A bespectacled man walks onto the stage in an opulent theatre. Standing in front of the rapt audience, he introduces the evening’s entertainment, a “great favourite” of the event’s organizing festival paying tribute to a recently deceased collaborator and creative inspiration. To much applause, the lights dim and the show begins.
Some may recognize this scene as the opening of Wes Anderson’s 2004 film, The Life Aquatic with Steve Zissou. It’s fitting and likely not entirely coincidental, then, that Seu Jorge’s “The Life Aquatic – A Tribute to David Bowie” at Vancouver’s Orpheum Theatre began in the exact same manner.

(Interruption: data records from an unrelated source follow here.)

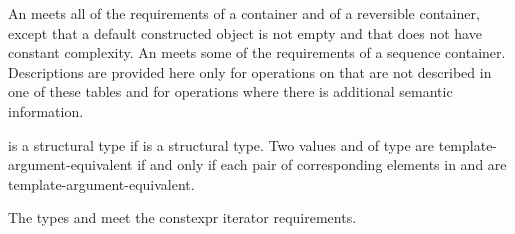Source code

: \pnum
{}%
An  meets all of the requirements of a container and
of a reversible container, except that a default
constructed  object is not empty and that  does not have constant
complexity. An  meets some of the requirements of a sequence
container.
Descriptions are provided here
only for operations on  that are not described in
one of these tables and
for operations where there is additional semantic information.

\pnum
{} is a structural type if
 is a structural type.
Two values  and  of type 
are template-argument-equivalent if and only if
each pair of corresponding elements in  and 
are template-argument-equivalent.

\pnum
The types  and  meet
the constexpr iterator requirements.

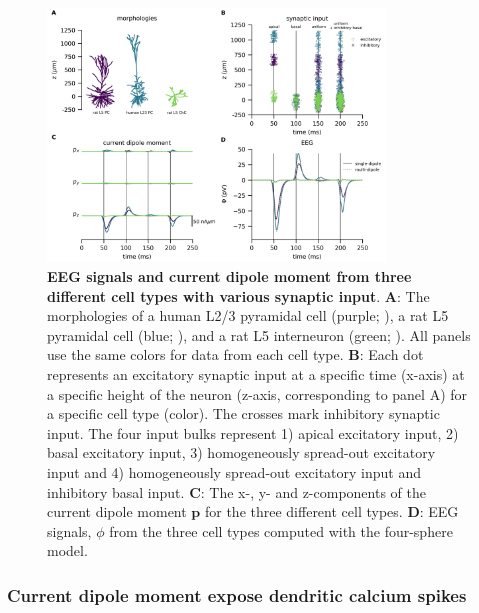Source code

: \documentclass[preprint,10pt,authoryear]{elsarticle}
\newcommand{\tvntxt}[1]{{\color{Emerald}#1}}
\begin{document}
\begin{figure}[H]
	\centering
	\includegraphics[width=0.8\textwidth]{fig_compare_neurons_l5ChC_wmd.png}
	\caption{\textbf{EEG signals and current dipole moment from three different cell types with various synaptic input}.
	\textbf{A}: The morphologies of \tvntxt{a human L2/3 pyramidal cell (purple; \cite{EYAL2016})}, \tvntxt{a rat L5 pyramidal cell} (blue; \cite{HAY2011}), and a \tvntxt{rat L5 interneuron (green; \cite{MARKRAM2015})}. All panels use the same colors for data from each cell type.
	\textbf{B}: Each dot represents an excitatory synaptic input at a specific time (x-axis) at a specific height of the neuron (z-axis, corresponding to panel A) for a specific cell type (color). The crosses mark inhibitory synaptic input. The four input bulks represent 1) apical excitatory input, 2) basal excitatory input, 3) homogeneously spread-out excitatory input and 4) homogeneously spread-out excitatory input and inhibitory basal input.
	\textbf{C}: The x-, y- and z-components of the current dipole moment $\mathbf{p}$ for the three different cell types.
	\textbf{D}: EEG signals, $\phi$ from the three cell types computed with the four-sphere model.
	}
	\label{fig:eeg_compare_cell_types}
\end{figure}


\subsubsection{Current dipole moment expose dendritic calcium spikes}
\end{document}
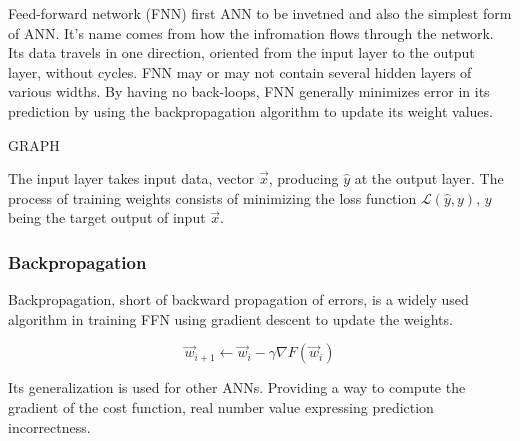 {\color{red}Feed-forward network (FNN) first ANN to be invetned and also the simplest form of ANN. It's name comes from how the infromation flows through the network. Its data travels in one direction, oriented from the input layer to the output layer, without cycles.\cite{ffnbrilliant} 
}
FNN may or may not contain several hidden layers of various widths. By having no back-loops, FNN generally minimizes error in its prediction by using the backpropagation algorithm to update its weight values.\cite{mainTypesANN}

GRAPH

The input layer takes input data, vector $\vec{x}$, producing $\hat{y}$ at the output layer. The process of training weights
 consists of minimizing the loss function $\mathcal{L}(\hat{y},y)$, $y$ being the target output of input $\vec{x}$.\cite{lipton2015critical}

\subsubsection{Backpropagation}
Backpropagation, short of backward propagation of errors, is a widely used algorithm in training FFN using gradient descent to update the weights. \cite{birlliantbackprop}

\begin{equation}
    {\vec{w}_{i+1} \leftarrow \vec{w}_i - \gamma \nabla F(\vec{w}_i)}
\end{equation}

Its generalization is used for other ANNs. Providing a way to compute the gradient of the cost function,
 real number value expressing prediction incorrectness.\cite{Goodfellow-et-al-2016}
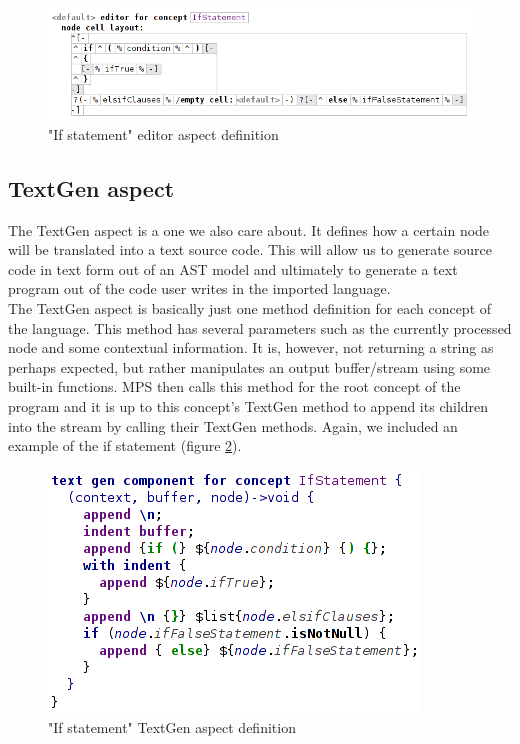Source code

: \begin{figure}[h]
	\centering
	\includegraphics[width=\textwidth]{./img/if_statement_editor_definition.png}
	\caption{"If statement" editor aspect definition}
	\label{fig:if_editor_definition}
\end{figure}

\subsection{TextGen aspect}
The TextGen aspect is a one we also care about.
It defines how a certain node will be translated into a text source code.
This will allow us to generate source code in text form out of an AST model and ultimately to generate a text program out of the code user writes in the imported language.
\\

The TextGen aspect is basically just one method definition for each concept of the language.
This method has several parameters such as the currently processed node and some contextual information.
It is, however, not returning a string as perhaps expected, but rather manipulates an output buffer/stream using some built-in functions.
MPS then calls this method for the root concept of the program and it is up to this concept's TextGen method to append its children into the stream by calling their TextGen methods.
Again, we included an example of the if statement (figure \ref{fig:if_statement_textgen}).

\begin{figure}[h]
	\centering
	\includegraphics[scale=0.70]{./img/if_statement_textgen.png}
	\caption{"If statement" TextGen aspect definition}
	\label{fig:if_statement_textgen}
\end{figure}

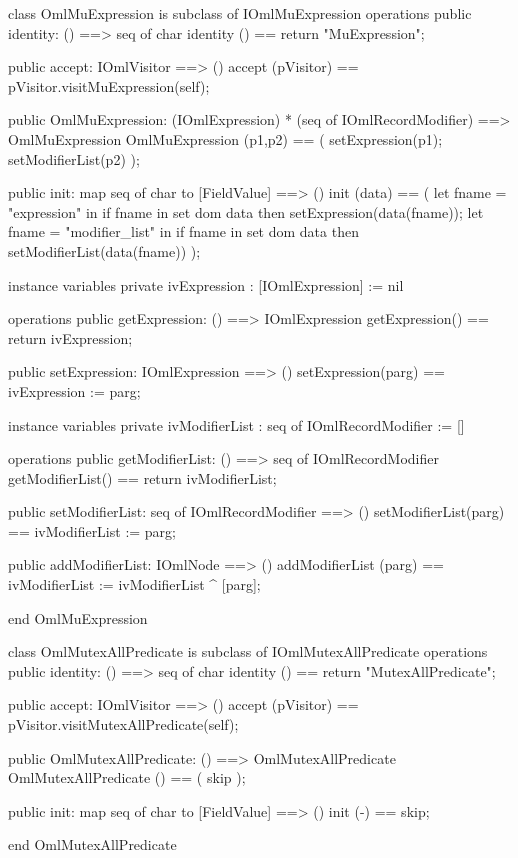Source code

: \begin{vdm_al}
class OmlMuExpression is subclass of IOmlMuExpression
operations
  public identity: () ==> seq of char
  identity () == return "MuExpression";

  public accept: IOmlVisitor ==> ()
  accept (pVisitor) == pVisitor.visitMuExpression(self);

  public OmlMuExpression:
      (IOmlExpression) *
      (seq of IOmlRecordModifier) ==> OmlMuExpression
  OmlMuExpression (p1,p2) == 
   ( setExpression(p1);
     setModifierList(p2) );

  public init: map seq of char to [FieldValue] ==> ()
  init (data) ==
    ( let fname = "expression" in
        if fname in set dom data
        then setExpression(data(fname));
      let fname = "modifier_list" in
        if fname in set dom data
        then setModifierList(data(fname)) );

instance variables
  private ivExpression : [IOmlExpression] := nil

operations
  public getExpression: () ==> IOmlExpression
  getExpression() == return ivExpression;

  public setExpression: IOmlExpression ==> ()
  setExpression(parg) == ivExpression := parg;

instance variables
  private ivModifierList : seq of IOmlRecordModifier := []

operations
  public getModifierList: () ==> seq of IOmlRecordModifier
  getModifierList() == return ivModifierList;

  public setModifierList: seq of IOmlRecordModifier ==> ()
  setModifierList(parg) == ivModifierList := parg;

  public addModifierList: IOmlNode ==> ()
  addModifierList (parg) == ivModifierList := ivModifierList ^ [parg];

end OmlMuExpression
\end{vdm_al}

\begin{vdm_al}
class OmlMutexAllPredicate is subclass of IOmlMutexAllPredicate
operations
  public identity: () ==> seq of char
  identity () == return "MutexAllPredicate";

  public accept: IOmlVisitor ==> ()
  accept (pVisitor) == pVisitor.visitMutexAllPredicate(self);

  public OmlMutexAllPredicate:
      () ==> OmlMutexAllPredicate
  OmlMutexAllPredicate () == 
    ( skip );

  public init: map seq of char to [FieldValue] ==> ()
  init (-) == skip;

end OmlMutexAllPredicate
\end{vdm_al}

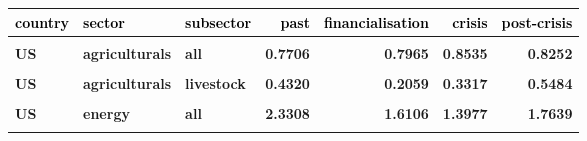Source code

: \documentclass[
  authoryear,
  preprint,
  3p]{elsarticle}
\begin{document}
\begin{longtable}[t]{>{}l>{}l>{}l>{}r>{}r>{}r>{}r}
\toprule
\textcolor{black}{\textbf{country}} & \textcolor{black}{\textbf{sector}} & \textcolor{black}{\textbf{subsector}} & \textcolor{black}{\textbf{past}} & \textcolor{black}{\textbf{financialisation}} & \textcolor{black}{\textbf{crisis}} & \textcolor{black}{\textbf{post-crisis}}\\
\midrule
\textbf{\cellcolor{gray!10}{all}} & \textbf{\cellcolor{gray!10}{all}} & \textbf{\cellcolor{gray!10}{all}} & \textcolor[HTML]{4285f4}{\textbf{\cellcolor{gray!10}{0.8556}}} & \textcolor[HTML]{4285f4}{\textbf{\cellcolor{gray!10}{0.9709}}} & \textcolor[HTML]{4285f4}{\textbf{\cellcolor{gray!10}{1.0352}}} & \textcolor[HTML]{4285f4}{\textbf{\cellcolor{gray!10}{0.9438}}}\\
\textbf{US} & \textbf{agriculturals} & \textbf{all} & \textcolor[HTML]{4285f4}{\textbf{0.7706}} & \textcolor[HTML]{4285f4}{\textbf{0.7965}} & \textcolor[HTML]{4285f4}{\textbf{0.8535}} & \textcolor[HTML]{4285f4}{\textbf{0.8252}}\\
\textbf{\cellcolor{gray!10}{US}} & \textbf{\cellcolor{gray!10}{agriculturals}} & \textbf{\cellcolor{gray!10}{grains}} & \textcolor[HTML]{4285f4}{\textbf{\cellcolor{gray!10}{0.9891}}} & \textcolor[HTML]{4285f4}{\textbf{\cellcolor{gray!10}{1.1982}}} & \textcolor[HTML]{4285f4}{\textbf{\cellcolor{gray!10}{1.1727}}} & \textcolor[HTML]{4285f4}{\textbf{\cellcolor{gray!10}{1.0301}}}\\
\textbf{US} & \textbf{agriculturals} & \textbf{livestock} & \textcolor[HTML]{4285f4}{\textbf{0.4320}} & \textcolor[HTML]{4285f4}{\textbf{0.2059}} & \textcolor[HTML]{4285f4}{\textbf{0.3317}} & \textcolor[HTML]{4285f4}{\textbf{0.5484}}\\
\textbf{\cellcolor{gray!10}{US}} & \textbf{\cellcolor{gray!10}{agriculturals}} & \textbf{\cellcolor{gray!10}{softs}} & \textcolor[HTML]{4285f4}{\textbf{\cellcolor{gray!10}{0.7213}}} & \textcolor[HTML]{4285f4}{\textbf{\cellcolor{gray!10}{0.6900}}} & \textcolor[HTML]{4285f4}{\textbf{\cellcolor{gray!10}{0.7953}}} & \textcolor[HTML]{4285f4}{\textbf{\cellcolor{gray!10}{0.7589}}}\\
\addlinespace
\textbf{US} & \textbf{energy} & \textbf{all} & \textcolor[HTML]{4285f4}{\textbf{2.3308}} & \textcolor[HTML]{4285f4}{\textbf{1.6106}} & \textcolor[HTML]{4285f4}{\textbf{1.3977}} & \textcolor[HTML]{4285f4}{\textbf{1.7639}}\\
\textbf{\cellcolor{gray!10}{US}} & \textbf{\cellcolor{gray!10}{energy}} & \textbf{\cellcolor{gray!10}{gas}} & \textcolor[HTML]{4285f4}{\textbf{\cellcolor{gray!10}{2.6992}}} & \textcolor[HTML]{4285f4}{\textbf{\cellcolor{gray!10}{1.7090}}} & \textcolor[HTML]{4285f4}{\textbf{\cellcolor{gray!10}{1.0044}}} & \textcolor[HTML]{4285f4}{\textbf{\cellcolor{gray!10}{1.2585}}}\\

\end{longtable}
\end{document}
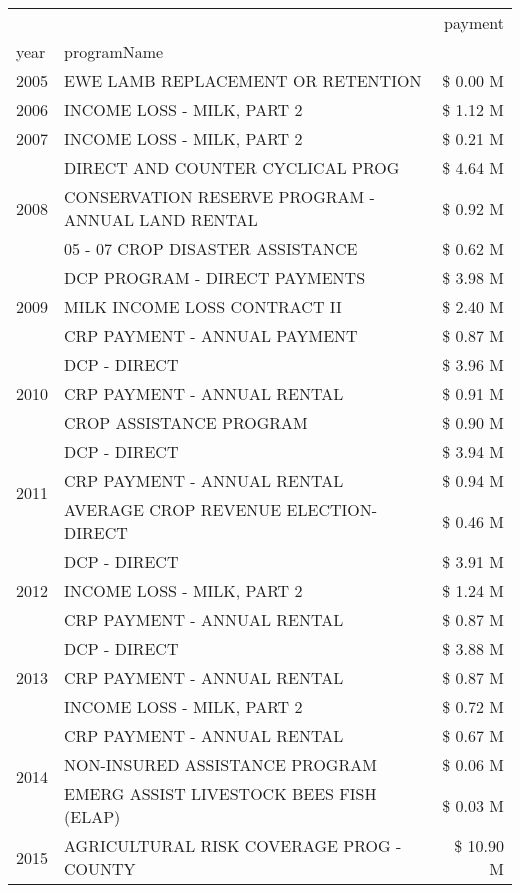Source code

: \begin{tabular}{llr}
\toprule
 &  & payment \\
year & programName &  \\
\midrule
2005 & EWE LAMB REPLACEMENT OR RETENTION & \$ 0.00 M \\
\cline{1-3}
2006 & INCOME LOSS - MILK, PART 2 & \$ 1.12 M \\
\cline{1-3}
2007 & INCOME LOSS - MILK, PART 2 & \$ 0.21 M \\
\cline{1-3}
\multirow[t]{3}{*}{2008} & DIRECT AND COUNTER CYCLICAL PROG & \$ 4.64 M \\
 & CONSERVATION RESERVE PROGRAM - ANNUAL LAND RENTAL & \$ 0.92 M \\
 & 05 - 07 CROP DISASTER ASSISTANCE & \$ 0.62 M \\
\cline{1-3}
\multirow[t]{3}{*}{2009} & DCP PROGRAM - DIRECT PAYMENTS & \$ 3.98 M \\
 & MILK INCOME LOSS CONTRACT II & \$ 2.40 M \\
 & CRP PAYMENT - ANNUAL PAYMENT & \$ 0.87 M \\
\cline{1-3}
\multirow[t]{3}{*}{2010} & DCP - DIRECT & \$ 3.96 M \\
 & CRP PAYMENT - ANNUAL RENTAL & \$ 0.91 M \\
 & CROP ASSISTANCE PROGRAM & \$ 0.90 M \\
\cline{1-3}
\multirow[t]{3}{*}{2011} & DCP - DIRECT & \$ 3.94 M \\
 & CRP PAYMENT - ANNUAL RENTAL & \$ 0.94 M \\
 & AVERAGE CROP REVENUE ELECTION-DIRECT & \$ 0.46 M \\
\cline{1-3}
\multirow[t]{3}{*}{2012} & DCP - DIRECT & \$ 3.91 M \\
 & INCOME LOSS - MILK, PART 2 & \$ 1.24 M \\
 & CRP PAYMENT - ANNUAL RENTAL & \$ 0.87 M \\
\cline{1-3}
\multirow[t]{3}{*}{2013} & DCP - DIRECT & \$ 3.88 M \\
 & CRP PAYMENT - ANNUAL RENTAL & \$ 0.87 M \\
 & INCOME LOSS - MILK, PART 2 & \$ 0.72 M \\
\cline{1-3}
\multirow[t]{3}{*}{2014} & CRP PAYMENT - ANNUAL RENTAL & \$ 0.67 M \\
 & NON-INSURED ASSISTANCE PROGRAM & \$ 0.06 M \\
 & EMERG ASSIST LIVESTOCK BEES FISH (ELAP) & \$ 0.03 M \\
\cline{1-3}
\multirow[t]{3}{*}{2015} & AGRICULTURAL RISK COVERAGE PROG - COUNTY & \$ 10.90 M \\

\end{tabular}
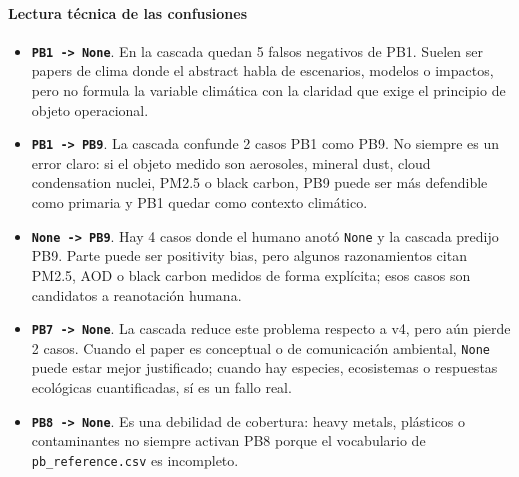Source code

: \paragraph{Lectura técnica de las confusiones}

\begin{itemize}
\item \textbf{\texttt{PB1 -> None}}. En la cascada quedan 5 falsos negativos de PB1. Suelen ser papers de clima donde el abstract habla de escenarios, modelos o impactos, pero no formula la variable climática con la claridad que exige el principio de objeto operacional.
\item \textbf{\texttt{PB1 -> PB9}}. La cascada confunde 2 casos PB1 como PB9. No siempre es un error claro: si el objeto medido son aerosoles, mineral dust, cloud condensation nuclei, PM2.5 o black carbon, PB9 puede ser más defendible como primaria y PB1 quedar como contexto climático.
\item \textbf{\texttt{None -> PB9}}. Hay 4 casos donde el humano anotó \texttt{None} y la cascada predijo PB9. Parte puede ser positivity bias, pero algunos razonamientos citan PM2.5, AOD o black carbon medidos de forma explícita; esos casos son candidatos a reanotación humana.
\item \textbf{\texttt{PB7 -> None}}. La cascada reduce este problema respecto a v4, pero aún pierde 2 casos. Cuando el paper es conceptual o de comunicación ambiental, \texttt{None} puede estar mejor justificado; cuando hay especies, ecosistemas o respuestas ecológicas cuantificadas, sí es un fallo real.
\item \textbf{\texttt{PB8 -> None}}. Es una debilidad de cobertura: heavy metals, plásticos o contaminantes no siempre activan PB8 porque el vocabulario de \texttt{pb\_reference.csv} es incompleto.
\end{itemize}

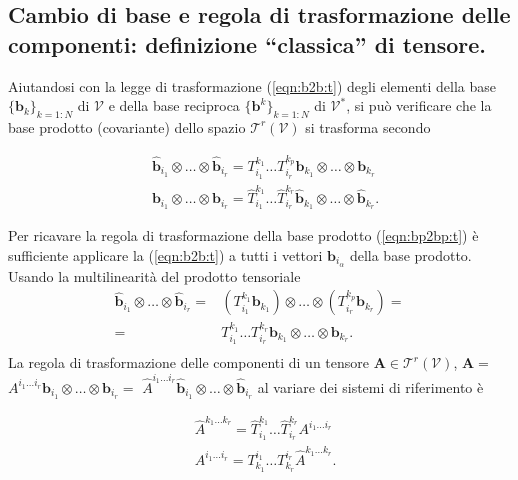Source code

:  \subsection{Cambio di base e regola di trasformazione delle componenti: definizione ``classica'' di tensore.} 
%
 Aiutandosi con la legge di trasformazione (\ref{eqn:b2b:t}) degli elementi della base $\{ \bm{b}_k \}_{k=1:N}$ di $\mathcal{V}$ e della base reciproca $\{ \bm{b}^k \}_{k=1:N}$ di $\mathcal{V}^*$, si può verificare  che la base prodotto (covariante) dello spazio $\mathcal{T}^r(\mathcal{V})$ si trasforma secondo
\begin{fBox}
\begin{equation}\label{eqn:bp2bp:t}
\begin{aligned}
 &  \bm{\hat{b}}_{i_1} \otimes \dots \otimes \bm{\hat{b}}_{i_r} = 
  T^{k_1}_{i_1}\dots T^{k_p}_{i_r}
  \bm{b}_{k_1} \otimes \dots \otimes \bm{b}_{k_r} \\
  &  \bm{b}_{i_1} \otimes \dots \otimes \bm{b}_{i_r} = 
  \hat{T}^{k_1}_{i_1}\dots \hat{T}^{k_r}_{i_r}
  \bm{\hat{b}}_{k_1} \otimes \dots \otimes \bm{\hat{b}}_{k_r} .
\end{aligned}
\end{equation}
\end{fBox}
 Per ricavare la regola di trasformazione della base prodotto (\ref{eqn:bp2bp:t}) è sufficiente applicare la (\ref{eqn:b2b:t}) a tutti i vettori $\bm{b}_{i_\alpha}$ della base prodotto.  Usando la multilinearità del prodotto tensoriale
 \begin{equation}
 \begin{aligned}
  \bm{\hat{b}}_{i_1} \otimes \dots \otimes \bm{\hat{b}}_{i_r} = &
  ( T^{k_1}_{i_1}\bm{b}_{k_1} ) \otimes \dots \otimes ( T^{k_p}_{i_r}\bm{b}_{k_r}) = \\
  = & T^{k_1}_{i_1}\dots T^{k_r}_{i_r}
   \bm{b}_{k_1} \otimes \dots \otimes \bm{b}_{k_r} . \\
 \end{aligned}
 \end{equation}
%
 La regola di trasformazione delle componenti di un tensore $\bm{A} \in \mathcal{T}^r(\mathcal{V})$, $\bm{A} =$ $A^{i_1 \dots i_r} \bm{b}_{i_1} \otimes \dots \otimes \bm{b}_{i_r} =$ $\hat{A}^{i_1 \dots i_r} \bm{\hat{b}}_{i_1} \otimes \dots \otimes \bm{\hat{b}}_{i_r} $ al variare dei sistemi di riferimento è
\begin{fBox}
\begin{equation}\label{eqn:t2t:t}
\begin{aligned}
 &  \hat{A}^{k_1 \dots k_r} = 
  \hat{T}^{k_1}_{i_1}\dots \hat{T}^{k_r}_{i_r} A^{i_1 \dots i_r} \\
 &  A^{i_1 \dots i_r} = 
  T^{i_1}_{k_1}\dots T^{i_r}_{k_r} 
  \hat{A}^{k_1 \dots k_r} .
\end{aligned}
\end{equation}
\end{fBox}
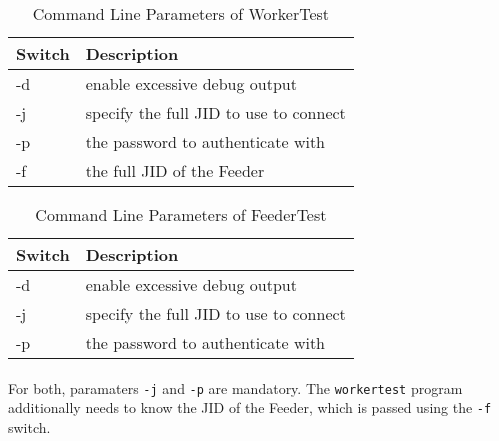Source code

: \begin{table}[H]
\begin{tabularx}{\linewidth}{ll}
\toprule
\textbf{Switch} & \textbf{Description} \\
\midrule
\endhead
-d & enable excessive debug output \\
-j & specify the full JID to use to connect \\
-p & the password to authenticate with \\
-f & the full JID of the Feeder \\
\bottomrule
\end{tabularx}
\caption{Command Line Parameters of WorkerTest}
\label{tab:cmdlineworker}
\end{table}

\begin{table}[H]
\begin{tabularx}{\linewidth}{ll}
\toprule
\textbf{Switch} & \textbf{Description} \\
\midrule
\endhead
-d & enable excessive debug output \\
-j & specify the full JID to use to connect \\
-p & the password to authenticate with \\
\bottomrule
\end{tabularx}
\caption{Command Line Parameters of FeederTest}
\label{tab:cmdlinefeeder}
\end{table}

\paragraph{}
For both, paramaters \texttt{-j} and \texttt{-p} are mandatory. The \texttt{workertest} program additionally needs to know the JID of the Feeder, which is passed using the \texttt{-f} switch.
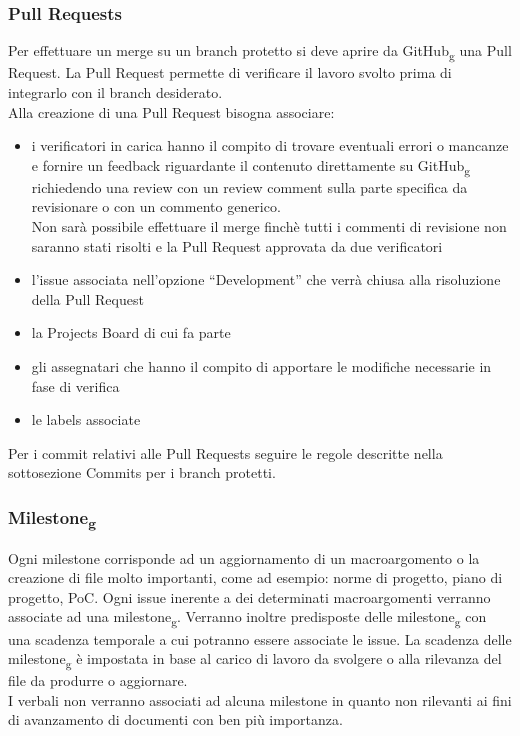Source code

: \subsubsection{Pull Requests}
Per effettuare un merge su un branch protetto si deve aprire da GitHub\textsubscript{g} una Pull Request.
La Pull Request permette di verificare il lavoro svolto prima di integrarlo con il branch desiderato.\\
Alla creazione di una Pull Request bisogna associare:
\begin{itemize}
\item i verificatori in carica hanno il compito di trovare eventuali errori o mancanze e fornire un feedback riguardante il contenuto direttamente su GitHub\textsubscript{g} richiedendo
una review con un review comment sulla parte specifica da revisionare o con un commento generico.\\
Non sarà possibile effettuare il merge finchè tutti i commenti di revisione non saranno stati risolti e la Pull Request approvata da due verificatori
\item l’issue associata nell’opzione “Development” che verrà chiusa alla risoluzione della Pull Request
\item la Projects Board di cui fa parte
\item gli assegnatari che hanno il compito di apportare le modifiche necessarie in fase di verifica
\item le labels associate
\end{itemize}
Per i commit relativi alle Pull Requests seguire le regole descritte nella sottosezione Commits per i branch protetti.



\subsubsection{Milestone\textsubscript{g}}
Ogni milestone corrisponde ad un aggiornamento di un macroargomento o la creazione di file molto importanti, come ad esempio: norme di progetto, piano di progetto, PoC. Ogni issue inerente a dei determinati macroargomenti verranno associate ad una milestone\textsubscript{g}. Verranno inoltre predisposte delle milestone\textsubscript{g} con una scadenza temporale a cui potranno essere associate le issue. La scadenza delle milestone\textsubscript{g} è impostata in base al carico di lavoro da svolgere o alla rilevanza del file da produrre o aggiornare.\\ 
I verbali non verranno associati ad alcuna milestone in quanto non rilevanti ai fini di avanzamento di documenti con ben più importanza.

As the crowd cheered, the unmistakable opening riff of David Bowie’s “Ziggy Stardust” rearranged into Jorge’s favela-folk style rang through the theatre, punctuated by a hearty “Ooooooooooooh” that jolted everybody up in their seats. The show, which consisted almost exclusively of the Portuguese-language acoustic covers of David Bowie classics used throughout The Life Aquatic, featured Jorge alone on stage, armed only with his acoustic guitar, the trademark Team Zissou scrubs-and-toque, and a mug of tea that was periodically refreshed by a similarly toque-clad stagehand. In any other artist’s hands, a Bowie acoustic covers show could degenerate into a campfire-singalong faster than you can say “Major Tom to ground control,” but Seu Jorge’s onstage charisma and uniquely goregous interpretations of the late legend’s catalog truly showcased, as David Bowie himself put it, “[the] new level of beauty which [Jorge] has imbued them with.”
Jorge is blessed with one of the most expressive voices in music. He is able to jump from a gritty yet melodic shout so laden with energy that you can feel it in your stomach to a throaty, barely-there mumble that sounds much closer than it actually is. These stylings was used to great effect in Jorge’s mesmerising, subdued covers of raucous Bowie songs such as “Rebel Rebel” and “Suffragette City;” Jorge explained that “as a black guy from a favela, I don’t listen to much rock and roll…, [so] I played them bossa nova style.”
Jorge’s personality was as warm and compelling as his voice. Between tunes, he told the (frequently hilarious) story of how he became involved with The Life Aquatic through Wes Anderson, who called him in the middle of a game of FIFA on the PlayStation. Jorge admitted his initial unfamiliarity with Bowie’s music who he mistook for “the other blonde guy, Billy Idol”, and recounted his first meeting with the film’s all-star cast, where Jorge explained that he was so nervous that he started referring to actors with the films they’d previously been in (eg. Bill Murray was dubbed Groundhog Day, Jeff Goldblum rechristened Jurassic Park.)
The climax of the show, Jorge’s stunning cover of “Life on Mars?” was dedicated to both David Bowie and Jorge’s father, who passed away shortly after Bowie in January of 2016. You could hear the raw emotion in Jorge’s voice as he sang, and when the song was over, the spellbound audience broke their silence to deliver a thunderous standing ovation.
The final scene of The Life Aquatic is both melancholic and hopeful. As a sombre Steve Zissou sits on the steps outside, the ebullient audience of Zissou’s vindicating new film pours out from the theatre into the Mediterranean summer evening to a soundtrack of David Bowie’s “Queen Bitch,” Zissou’s reputation reconfirmed. As I departed the Orpheum that evening into the midsummer night’s breeze , the emotional weight of the evening was buoyed by the joy of seeing a talented, passionate artist celebrate the work of one of popular music’s greatest performers in his own way. More than just a set of covers or a film soundtrack, Seu Jorge’s tribute to David Bowie was a tribute to artistic individualism and the power of music to cross cultural boundaries.